Metadata-Version: 2.4
Name: vibe-ocr
Version: 0.1.2
Summary: A decoupled OCR helper library using PaddleOCR (via remote server) and SQLite caching.
Project-URL: Homepage, https://github.com/jasoft/pythonlib
Project-URL: Bug Tracker, https://github.com/jasoft/pythonlib/issues
Author-email: Johnny Wang <ja.invent@gmail.com>
Classifier: License :: OSI Approved :: MIT License
Classifier: Operating System :: OS Independent
Classifier: Programming Language :: Python :: 3
Requires-Python: >=3.7
Requires-Dist: imagehash
Requires-Dist: numpy
Requires-Dist: opencv-python
Requires-Dist: pillow
Requires-Dist: python-dotenv
Requires-Dist: requests
Description-Content-Type: text/markdown

# Vibe-OCR

An intelligent, decoupled OCR helper library designed for automation tasks. It leverages a remote PaddleOCR server for text recognition and includes a robust local caching system using SQLite to optimize performance and reduce repeated network requests.

## Installation

```bash
pip install vibe-ocr
```

## Features

- **Decoupled Architecture**: Uses a remote OCR server (PaddleOCR) to offload heavy computation.
- **Smart Caching**: Local SQLite database caches OCR results for identical images/regions, significantly speeding up repeated checks.
- **Snapshot Integration**: Built-in support for taking screenshots (via `airtest` by default) or custom snapshot functions.
- **Retry Logic**: Automatic retry without cache if text is not found initially.
- **Debug Friendly**: Options to save debug images with detected regions.

## Usage Guide

### 1. Initialization

Initialize the `OCRHelper`. You can customize the output directory for logs/cache and inject a custom snapshot function (useful for testing or non-Airtest environments).

```python
from vibe_ocr import OCRHelper

# Basic initialization
ocr = OCRHelper(output_dir="output")

# Custom snapshot function (e.g., for testing or different frameworks)
def my_snapshot_func(filename):
    # logic to save screenshot to filename
    pass

ocr = OCRHelper(output_dir="output", snapshot_func=my_snapshot_func)
```

### 2. Finding Text

The most common operation is to capture a screen and find specific text.

```python
# Capture screen and find text "Login"
result = ocr.capture_and_find_text(
    "Login",
    confidence_threshold=0.7,
    occurrence=1,   # 1st occurrence
    use_cache=True  # Use cache if screen hasn't changed
)

if result and result.get("found"):
    print(f"Found 'Login' at: {result['center']}")
    print(f"Bounding Box: {result['bbox']}")
else:
    print("Text not found.")
```

### 3. Finding and Clicking

A convenience method to find text and simulate a touch/click action (requires `airtest` or compatible environment).

```python
# Find "Confirm" and click it if found
clicked = ocr.find_and_click_text(
    "Confirm",
    confidence_threshold=0.6
)
```

### 4. Advanced: Batch OCR & Regions

You can optimize performance by searching only within specific regions.

```python
# Search only in the top-left region [x1, y1, x2, y2]
ocr.capture_and_find_text("Player Name", regions=[0, 0, 200, 100])
```

## Configuration

### Environment Variables

*   `OCR_SERVER_URL`: The URL of the PaddleOCR server. Defaults to `http://localhost:8080/ocr`.

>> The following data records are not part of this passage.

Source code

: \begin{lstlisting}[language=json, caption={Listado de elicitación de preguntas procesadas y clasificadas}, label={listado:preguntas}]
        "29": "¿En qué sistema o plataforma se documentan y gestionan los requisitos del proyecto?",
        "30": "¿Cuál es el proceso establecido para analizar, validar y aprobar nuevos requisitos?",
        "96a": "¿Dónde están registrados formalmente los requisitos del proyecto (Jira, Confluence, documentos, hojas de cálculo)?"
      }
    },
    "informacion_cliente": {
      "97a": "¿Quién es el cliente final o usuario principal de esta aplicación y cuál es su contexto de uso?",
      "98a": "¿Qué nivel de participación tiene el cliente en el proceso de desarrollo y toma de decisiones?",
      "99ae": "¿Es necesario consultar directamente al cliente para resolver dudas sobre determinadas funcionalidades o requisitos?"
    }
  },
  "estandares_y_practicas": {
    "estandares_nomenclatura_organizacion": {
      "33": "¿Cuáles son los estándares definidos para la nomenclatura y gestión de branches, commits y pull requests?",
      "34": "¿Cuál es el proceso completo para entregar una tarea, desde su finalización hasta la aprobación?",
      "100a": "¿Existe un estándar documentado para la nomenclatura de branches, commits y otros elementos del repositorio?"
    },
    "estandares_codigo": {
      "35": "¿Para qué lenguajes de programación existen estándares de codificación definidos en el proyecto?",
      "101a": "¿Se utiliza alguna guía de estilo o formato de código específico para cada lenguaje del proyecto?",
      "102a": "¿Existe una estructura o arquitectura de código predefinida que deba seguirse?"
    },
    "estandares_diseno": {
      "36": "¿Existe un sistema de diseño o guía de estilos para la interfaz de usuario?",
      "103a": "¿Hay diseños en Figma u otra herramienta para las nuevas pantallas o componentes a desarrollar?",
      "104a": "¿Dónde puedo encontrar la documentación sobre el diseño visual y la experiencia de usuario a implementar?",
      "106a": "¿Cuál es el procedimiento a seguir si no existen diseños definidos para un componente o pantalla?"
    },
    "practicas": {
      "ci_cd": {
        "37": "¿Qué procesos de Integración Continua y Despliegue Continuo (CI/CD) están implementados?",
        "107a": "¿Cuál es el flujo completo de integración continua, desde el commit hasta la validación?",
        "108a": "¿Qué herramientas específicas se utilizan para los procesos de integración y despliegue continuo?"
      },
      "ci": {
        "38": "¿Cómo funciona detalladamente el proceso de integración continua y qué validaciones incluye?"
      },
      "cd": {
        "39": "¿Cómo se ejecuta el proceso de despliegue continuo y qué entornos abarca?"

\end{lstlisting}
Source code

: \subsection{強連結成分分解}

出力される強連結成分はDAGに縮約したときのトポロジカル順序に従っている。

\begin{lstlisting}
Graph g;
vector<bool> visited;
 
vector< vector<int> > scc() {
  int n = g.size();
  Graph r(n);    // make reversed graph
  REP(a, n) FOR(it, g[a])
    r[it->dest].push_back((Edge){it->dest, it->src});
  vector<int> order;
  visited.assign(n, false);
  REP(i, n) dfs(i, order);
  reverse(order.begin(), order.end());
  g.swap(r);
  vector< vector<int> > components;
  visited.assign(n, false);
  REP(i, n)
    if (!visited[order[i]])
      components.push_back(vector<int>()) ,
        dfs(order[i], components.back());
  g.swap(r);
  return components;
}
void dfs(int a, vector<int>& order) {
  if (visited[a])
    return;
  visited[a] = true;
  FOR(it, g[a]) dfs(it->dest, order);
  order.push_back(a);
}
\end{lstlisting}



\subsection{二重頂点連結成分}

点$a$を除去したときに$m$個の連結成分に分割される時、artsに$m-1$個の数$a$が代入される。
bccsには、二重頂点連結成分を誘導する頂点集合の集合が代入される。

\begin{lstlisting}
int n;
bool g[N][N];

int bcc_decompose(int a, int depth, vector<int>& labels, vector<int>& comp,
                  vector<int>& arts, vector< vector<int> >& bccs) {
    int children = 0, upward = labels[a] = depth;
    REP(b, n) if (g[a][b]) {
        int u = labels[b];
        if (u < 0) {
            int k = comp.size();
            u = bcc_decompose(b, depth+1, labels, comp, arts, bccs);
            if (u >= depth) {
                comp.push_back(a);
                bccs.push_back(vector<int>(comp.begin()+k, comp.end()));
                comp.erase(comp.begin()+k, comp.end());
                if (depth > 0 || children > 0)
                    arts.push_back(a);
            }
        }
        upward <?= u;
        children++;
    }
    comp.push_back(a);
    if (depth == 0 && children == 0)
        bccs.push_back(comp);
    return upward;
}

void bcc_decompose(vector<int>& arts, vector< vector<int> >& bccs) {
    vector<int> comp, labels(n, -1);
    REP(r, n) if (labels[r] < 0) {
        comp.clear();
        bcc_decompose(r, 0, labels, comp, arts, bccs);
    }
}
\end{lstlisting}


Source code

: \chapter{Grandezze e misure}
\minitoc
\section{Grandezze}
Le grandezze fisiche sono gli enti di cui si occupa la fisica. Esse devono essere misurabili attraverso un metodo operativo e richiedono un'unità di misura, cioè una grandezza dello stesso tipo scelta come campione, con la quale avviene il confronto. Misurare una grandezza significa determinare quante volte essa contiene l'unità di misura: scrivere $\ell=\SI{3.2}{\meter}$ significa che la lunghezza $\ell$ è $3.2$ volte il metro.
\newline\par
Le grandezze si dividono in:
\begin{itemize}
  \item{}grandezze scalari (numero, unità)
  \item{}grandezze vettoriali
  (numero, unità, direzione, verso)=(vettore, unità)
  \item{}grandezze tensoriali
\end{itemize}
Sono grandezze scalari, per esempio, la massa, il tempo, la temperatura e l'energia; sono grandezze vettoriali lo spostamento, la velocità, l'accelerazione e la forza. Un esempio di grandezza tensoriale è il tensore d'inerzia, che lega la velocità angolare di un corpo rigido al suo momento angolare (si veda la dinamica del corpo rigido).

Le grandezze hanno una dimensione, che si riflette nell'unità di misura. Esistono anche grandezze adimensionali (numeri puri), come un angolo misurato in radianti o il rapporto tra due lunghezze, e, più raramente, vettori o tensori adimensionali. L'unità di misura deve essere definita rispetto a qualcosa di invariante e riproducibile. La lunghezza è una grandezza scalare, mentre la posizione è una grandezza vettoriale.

### Constructor Parameters

*   `output_dir`: Directory to store cache (sqlite db) and debug images.
*   `snapshot_func`: Callable to take screenshots. Defaults to `airtest.core.api.snapshot`.
*   `delete_temp_screenshots`: Whether to delete temporary screenshot files after processing (Default: `True`).
*   `resize_image`: Resize large images before sending to OCR server to improve speed (Default: `True`).

## Caching Mechanism

`vibe-ocr` calculates a perceptual hash (dhash) of the screenshot. If a similar image exists in the `sqlite` cache, it retrieves the OCR result locally instead of calling the server. This is critical for high-frequency loops in automation scripts.